[Saved entries]
▼

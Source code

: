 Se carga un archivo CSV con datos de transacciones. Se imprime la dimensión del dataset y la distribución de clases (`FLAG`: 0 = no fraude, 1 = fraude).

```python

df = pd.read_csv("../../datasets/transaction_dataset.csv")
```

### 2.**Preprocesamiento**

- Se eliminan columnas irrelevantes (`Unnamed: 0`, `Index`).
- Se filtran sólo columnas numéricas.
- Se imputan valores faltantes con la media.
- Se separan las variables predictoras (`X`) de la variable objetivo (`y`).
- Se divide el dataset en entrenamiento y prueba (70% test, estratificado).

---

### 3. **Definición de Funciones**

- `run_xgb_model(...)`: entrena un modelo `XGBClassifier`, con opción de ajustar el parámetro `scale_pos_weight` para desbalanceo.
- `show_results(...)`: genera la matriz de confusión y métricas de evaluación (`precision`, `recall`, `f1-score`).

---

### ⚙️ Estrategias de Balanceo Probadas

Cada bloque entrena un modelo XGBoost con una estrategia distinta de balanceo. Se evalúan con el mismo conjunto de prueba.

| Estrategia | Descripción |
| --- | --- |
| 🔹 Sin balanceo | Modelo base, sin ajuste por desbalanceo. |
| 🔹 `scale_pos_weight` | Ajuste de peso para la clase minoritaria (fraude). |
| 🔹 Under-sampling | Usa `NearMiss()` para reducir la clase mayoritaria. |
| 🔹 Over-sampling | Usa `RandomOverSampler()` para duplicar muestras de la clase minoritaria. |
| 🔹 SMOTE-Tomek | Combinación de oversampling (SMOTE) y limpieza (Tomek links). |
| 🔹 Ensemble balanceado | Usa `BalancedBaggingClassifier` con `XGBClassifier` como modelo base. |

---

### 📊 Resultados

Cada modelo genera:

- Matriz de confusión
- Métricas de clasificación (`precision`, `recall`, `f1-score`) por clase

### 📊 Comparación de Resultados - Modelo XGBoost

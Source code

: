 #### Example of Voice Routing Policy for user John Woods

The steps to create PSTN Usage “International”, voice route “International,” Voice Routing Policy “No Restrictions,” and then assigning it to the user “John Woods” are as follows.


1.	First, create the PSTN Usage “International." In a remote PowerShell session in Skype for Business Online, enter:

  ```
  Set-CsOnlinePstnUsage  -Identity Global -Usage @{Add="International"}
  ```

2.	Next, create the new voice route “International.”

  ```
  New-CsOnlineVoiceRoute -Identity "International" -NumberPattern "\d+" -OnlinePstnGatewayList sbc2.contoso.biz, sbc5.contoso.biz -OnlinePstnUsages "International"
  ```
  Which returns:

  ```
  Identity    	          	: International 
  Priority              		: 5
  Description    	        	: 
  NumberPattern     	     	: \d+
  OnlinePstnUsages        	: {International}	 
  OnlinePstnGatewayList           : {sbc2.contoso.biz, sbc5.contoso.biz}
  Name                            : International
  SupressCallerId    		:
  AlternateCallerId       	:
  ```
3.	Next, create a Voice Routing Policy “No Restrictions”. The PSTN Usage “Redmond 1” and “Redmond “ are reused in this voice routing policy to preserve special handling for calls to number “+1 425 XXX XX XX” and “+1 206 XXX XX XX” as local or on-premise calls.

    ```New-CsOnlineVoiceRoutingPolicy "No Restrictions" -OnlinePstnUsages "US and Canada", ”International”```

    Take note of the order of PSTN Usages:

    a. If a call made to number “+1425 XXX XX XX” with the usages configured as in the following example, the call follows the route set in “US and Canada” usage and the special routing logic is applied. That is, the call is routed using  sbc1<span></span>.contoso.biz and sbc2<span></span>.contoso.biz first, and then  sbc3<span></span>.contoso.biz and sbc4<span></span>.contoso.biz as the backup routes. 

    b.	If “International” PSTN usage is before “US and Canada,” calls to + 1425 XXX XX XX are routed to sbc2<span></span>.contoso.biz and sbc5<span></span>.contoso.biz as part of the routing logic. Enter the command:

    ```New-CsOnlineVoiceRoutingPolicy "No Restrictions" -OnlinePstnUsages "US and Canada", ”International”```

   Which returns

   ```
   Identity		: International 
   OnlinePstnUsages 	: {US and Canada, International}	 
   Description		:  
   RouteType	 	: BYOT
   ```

▲

### PROBLEM
Would you output every record above exactly as it stands?

### PROBLEM SOLUTION
Source code

: Se carga un archivo CSV con datos de transacciones. Se imprime la dimensión del dataset y la distribución de clases (`FLAG`: 0 = no fraude, 1 = fraude).

```python

df = pd.read_csv("../../datasets/transaction_dataset.csv")
```

### 2.**Preprocesamiento**

- Se eliminan columnas irrelevantes (`Unnamed: 0`, `Index`).
- Se filtran sólo columnas numéricas.
- Se imputan valores faltantes con la media.
- Se separan las variables predictoras (`X`) de la variable objetivo (`y`).
- Se divide el dataset en entrenamiento y prueba (70% test, estratificado).

---

### 3. **Definición de Funciones**

- `run_xgb_model(...)`: entrena un modelo `XGBClassifier`, con opción de ajustar el parámetro `scale_pos_weight` para desbalanceo.
- `show_results(...)`: genera la matriz de confusión y métricas de evaluación (`precision`, `recall`, `f1-score`).

---

### ⚙️ Estrategias de Balanceo Probadas

Cada bloque entrena un modelo XGBoost con una estrategia distinta de balanceo. Se evalúan con el mismo conjunto de prueba.

| Estrategia | Descripción |
| --- | --- |
| 🔹 Sin balanceo | Modelo base, sin ajuste por desbalanceo. |
| 🔹 `scale_pos_weight` | Ajuste de peso para la clase minoritaria (fraude). |
| 🔹 Under-sampling | Usa `NearMiss()` para reducir la clase mayoritaria. |
| 🔹 Over-sampling | Usa `RandomOverSampler()` para duplicar muestras de la clase minoritaria. |
| 🔹 SMOTE-Tomek | Combinación de oversampling (SMOTE) y limpieza (Tomek links). |
| 🔹 Ensemble balanceado | Usa `BalancedBaggingClassifier` con `XGBClassifier` como modelo base. |

---

### 📊 Resultados

Cada modelo genera:

- Matriz de confusión
- Métricas de clasificación (`precision`, `recall`, `f1-score`) por clase

### 📊 Comparación de Resultados - Modelo XGBoost

Source code

: #### Example of Voice Routing Policy for user John Woods

The steps to create PSTN Usage “International”, voice route “International,” Voice Routing Policy “No Restrictions,” and then assigning it to the user “John Woods” are as follows.


1.	First, create the PSTN Usage “International." In a remote PowerShell session in Skype for Business Online, enter:

  ```
  Set-CsOnlinePstnUsage  -Identity Global -Usage @{Add="International"}
  ```

2.	Next, create the new voice route “International.”

  ```
  New-CsOnlineVoiceRoute -Identity "International" -NumberPattern "\d+" -OnlinePstnGatewayList sbc2.contoso.biz, sbc5.contoso.biz -OnlinePstnUsages "International"
  ```
  Which returns:

  ```
  Identity    	          	: International 
  Priority              		: 5
  Description    	        	: 
  NumberPattern     	     	: \d+
  OnlinePstnUsages        	: {International}	 
  OnlinePstnGatewayList           : {sbc2.contoso.biz, sbc5.contoso.biz}
  Name                            : International
  SupressCallerId    		:
  AlternateCallerId       	:
  ```
3.	Next, create a Voice Routing Policy “No Restrictions”. The PSTN Usage “Redmond 1” and “Redmond “ are reused in this voice routing policy to preserve special handling for calls to number “+1 425 XXX XX XX” and “+1 206 XXX XX XX” as local or on-premise calls.

    ```New-CsOnlineVoiceRoutingPolicy "No Restrictions" -OnlinePstnUsages "US and Canada", ”International”```

    Take note of the order of PSTN Usages:

    a. If a call made to number “+1425 XXX XX XX” with the usages configured as in the following example, the call follows the route set in “US and Canada” usage and the special routing logic is applied. That is, the call is routed using  sbc1<span></span>.contoso.biz and sbc2<span></span>.contoso.biz first, and then  sbc3<span></span>.contoso.biz and sbc4<span></span>.contoso.biz as the backup routes. 

    b.	If “International” PSTN usage is before “US and Canada,” calls to + 1425 XXX XX XX are routed to sbc2<span></span>.contoso.biz and sbc5<span></span>.contoso.biz as part of the routing logic. Enter the command:

    ```New-CsOnlineVoiceRoutingPolicy "No Restrictions" -OnlinePstnUsages "US and Canada", ”International”```

   Which returns

   ```
   Identity		: International 
   OnlinePstnUsages 	: {US and Canada, International}	 
   Description		:  
   RouteType	 	: BYOT
   ```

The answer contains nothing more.